*** Begin section ***

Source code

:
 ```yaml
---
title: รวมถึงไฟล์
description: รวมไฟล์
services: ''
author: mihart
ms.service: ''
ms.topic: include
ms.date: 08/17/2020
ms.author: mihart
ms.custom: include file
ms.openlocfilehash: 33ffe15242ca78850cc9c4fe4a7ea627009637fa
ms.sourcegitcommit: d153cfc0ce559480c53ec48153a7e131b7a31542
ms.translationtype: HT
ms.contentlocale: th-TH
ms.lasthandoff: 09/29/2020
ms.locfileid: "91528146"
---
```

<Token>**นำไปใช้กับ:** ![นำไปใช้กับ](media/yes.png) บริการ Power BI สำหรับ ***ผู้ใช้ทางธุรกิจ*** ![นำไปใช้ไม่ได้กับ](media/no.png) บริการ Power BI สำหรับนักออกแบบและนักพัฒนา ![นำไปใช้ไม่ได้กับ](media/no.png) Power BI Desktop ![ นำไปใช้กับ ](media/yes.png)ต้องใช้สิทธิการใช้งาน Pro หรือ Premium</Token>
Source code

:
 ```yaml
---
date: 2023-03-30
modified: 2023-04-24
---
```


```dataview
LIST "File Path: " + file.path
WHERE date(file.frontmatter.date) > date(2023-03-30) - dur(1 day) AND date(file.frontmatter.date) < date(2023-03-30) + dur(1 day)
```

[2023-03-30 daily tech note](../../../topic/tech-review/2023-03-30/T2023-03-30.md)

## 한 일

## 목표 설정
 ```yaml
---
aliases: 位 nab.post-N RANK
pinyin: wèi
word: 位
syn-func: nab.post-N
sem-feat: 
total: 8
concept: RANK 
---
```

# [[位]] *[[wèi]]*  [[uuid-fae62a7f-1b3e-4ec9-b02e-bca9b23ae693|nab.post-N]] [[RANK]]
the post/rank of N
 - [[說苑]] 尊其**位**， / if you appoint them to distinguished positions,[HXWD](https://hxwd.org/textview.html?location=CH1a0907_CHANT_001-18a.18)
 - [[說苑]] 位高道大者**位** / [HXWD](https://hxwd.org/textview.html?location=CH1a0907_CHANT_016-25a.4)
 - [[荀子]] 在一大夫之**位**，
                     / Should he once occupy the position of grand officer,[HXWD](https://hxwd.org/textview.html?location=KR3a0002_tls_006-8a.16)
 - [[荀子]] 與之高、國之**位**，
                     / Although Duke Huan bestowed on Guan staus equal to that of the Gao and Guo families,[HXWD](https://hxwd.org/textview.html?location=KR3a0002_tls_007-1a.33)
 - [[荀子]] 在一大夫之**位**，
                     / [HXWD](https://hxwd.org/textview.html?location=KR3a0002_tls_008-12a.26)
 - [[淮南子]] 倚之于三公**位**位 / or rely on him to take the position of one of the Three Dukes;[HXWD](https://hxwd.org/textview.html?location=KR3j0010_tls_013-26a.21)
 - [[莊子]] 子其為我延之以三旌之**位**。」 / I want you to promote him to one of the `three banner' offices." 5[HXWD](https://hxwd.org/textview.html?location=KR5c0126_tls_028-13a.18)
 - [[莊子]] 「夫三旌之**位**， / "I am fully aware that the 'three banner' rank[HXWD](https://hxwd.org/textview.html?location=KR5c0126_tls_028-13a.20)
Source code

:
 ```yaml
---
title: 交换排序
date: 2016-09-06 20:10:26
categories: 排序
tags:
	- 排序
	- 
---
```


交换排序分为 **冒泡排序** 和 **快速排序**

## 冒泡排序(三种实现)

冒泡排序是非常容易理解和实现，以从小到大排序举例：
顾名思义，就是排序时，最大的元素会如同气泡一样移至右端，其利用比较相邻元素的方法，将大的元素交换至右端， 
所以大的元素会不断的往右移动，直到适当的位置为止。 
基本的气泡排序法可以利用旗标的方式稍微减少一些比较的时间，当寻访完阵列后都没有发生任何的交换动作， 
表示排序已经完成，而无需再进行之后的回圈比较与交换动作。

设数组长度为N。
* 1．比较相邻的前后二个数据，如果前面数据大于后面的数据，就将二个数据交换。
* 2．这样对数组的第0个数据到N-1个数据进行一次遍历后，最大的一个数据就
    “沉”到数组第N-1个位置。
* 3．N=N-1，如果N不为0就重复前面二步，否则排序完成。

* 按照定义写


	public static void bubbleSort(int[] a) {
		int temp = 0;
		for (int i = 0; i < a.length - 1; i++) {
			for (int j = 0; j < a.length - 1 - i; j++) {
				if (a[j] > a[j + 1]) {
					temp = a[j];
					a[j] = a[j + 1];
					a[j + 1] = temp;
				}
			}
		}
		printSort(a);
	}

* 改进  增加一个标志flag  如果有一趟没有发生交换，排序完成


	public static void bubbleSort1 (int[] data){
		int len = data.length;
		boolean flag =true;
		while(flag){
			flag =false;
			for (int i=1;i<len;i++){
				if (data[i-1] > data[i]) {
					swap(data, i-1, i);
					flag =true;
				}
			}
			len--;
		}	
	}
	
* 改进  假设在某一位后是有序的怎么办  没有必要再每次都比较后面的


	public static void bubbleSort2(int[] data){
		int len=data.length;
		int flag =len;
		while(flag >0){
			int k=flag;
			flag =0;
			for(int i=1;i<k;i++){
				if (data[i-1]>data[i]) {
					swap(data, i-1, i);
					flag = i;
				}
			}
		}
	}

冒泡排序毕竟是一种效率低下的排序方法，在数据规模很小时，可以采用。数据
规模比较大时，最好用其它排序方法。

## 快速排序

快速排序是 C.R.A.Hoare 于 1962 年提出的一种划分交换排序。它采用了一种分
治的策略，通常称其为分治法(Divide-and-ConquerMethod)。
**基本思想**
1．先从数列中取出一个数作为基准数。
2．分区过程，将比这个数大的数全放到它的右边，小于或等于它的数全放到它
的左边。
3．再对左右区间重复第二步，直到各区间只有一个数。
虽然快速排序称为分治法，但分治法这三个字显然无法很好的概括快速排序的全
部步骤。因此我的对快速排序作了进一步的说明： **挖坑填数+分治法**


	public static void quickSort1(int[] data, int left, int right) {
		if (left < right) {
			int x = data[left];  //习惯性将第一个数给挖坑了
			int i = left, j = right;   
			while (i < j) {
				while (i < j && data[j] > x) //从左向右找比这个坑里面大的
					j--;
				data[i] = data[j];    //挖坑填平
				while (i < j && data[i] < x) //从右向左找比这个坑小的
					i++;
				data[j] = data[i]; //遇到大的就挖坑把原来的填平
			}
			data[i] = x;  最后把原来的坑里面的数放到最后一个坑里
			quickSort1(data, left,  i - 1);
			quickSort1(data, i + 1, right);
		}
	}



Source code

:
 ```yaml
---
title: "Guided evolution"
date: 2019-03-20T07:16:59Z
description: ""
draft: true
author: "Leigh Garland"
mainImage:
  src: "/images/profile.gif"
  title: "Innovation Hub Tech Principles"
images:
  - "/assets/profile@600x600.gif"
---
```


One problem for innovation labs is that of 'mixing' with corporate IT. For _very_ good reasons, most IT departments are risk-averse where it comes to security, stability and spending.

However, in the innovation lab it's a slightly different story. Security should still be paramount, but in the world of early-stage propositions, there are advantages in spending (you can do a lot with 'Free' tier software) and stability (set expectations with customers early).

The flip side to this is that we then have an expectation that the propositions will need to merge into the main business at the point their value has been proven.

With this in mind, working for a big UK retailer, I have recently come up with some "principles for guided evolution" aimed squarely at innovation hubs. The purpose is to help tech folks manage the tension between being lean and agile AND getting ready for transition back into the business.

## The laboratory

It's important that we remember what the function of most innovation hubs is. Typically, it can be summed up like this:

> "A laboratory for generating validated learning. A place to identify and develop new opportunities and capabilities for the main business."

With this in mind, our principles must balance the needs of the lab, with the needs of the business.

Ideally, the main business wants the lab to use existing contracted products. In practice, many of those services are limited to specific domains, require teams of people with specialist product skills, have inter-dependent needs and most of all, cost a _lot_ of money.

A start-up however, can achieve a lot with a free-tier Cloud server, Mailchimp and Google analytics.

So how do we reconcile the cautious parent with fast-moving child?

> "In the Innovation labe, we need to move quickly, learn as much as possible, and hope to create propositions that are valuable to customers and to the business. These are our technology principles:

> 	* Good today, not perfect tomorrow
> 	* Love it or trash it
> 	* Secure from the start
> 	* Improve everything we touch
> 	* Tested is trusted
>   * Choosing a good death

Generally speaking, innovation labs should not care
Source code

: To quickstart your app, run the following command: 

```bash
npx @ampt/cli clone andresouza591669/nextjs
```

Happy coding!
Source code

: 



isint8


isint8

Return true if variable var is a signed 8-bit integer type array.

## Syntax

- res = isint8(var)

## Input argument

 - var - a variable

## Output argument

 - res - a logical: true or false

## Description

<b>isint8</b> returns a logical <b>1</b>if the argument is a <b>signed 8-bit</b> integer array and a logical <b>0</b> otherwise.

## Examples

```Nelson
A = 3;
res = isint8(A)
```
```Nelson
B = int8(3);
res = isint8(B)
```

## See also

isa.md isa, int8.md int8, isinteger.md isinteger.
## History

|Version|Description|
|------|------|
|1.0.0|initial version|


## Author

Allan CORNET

*** End section ***

Your assignment: Please count how many lines in the preceding records hold the word "stability", then give only that number.

Exercise response: 2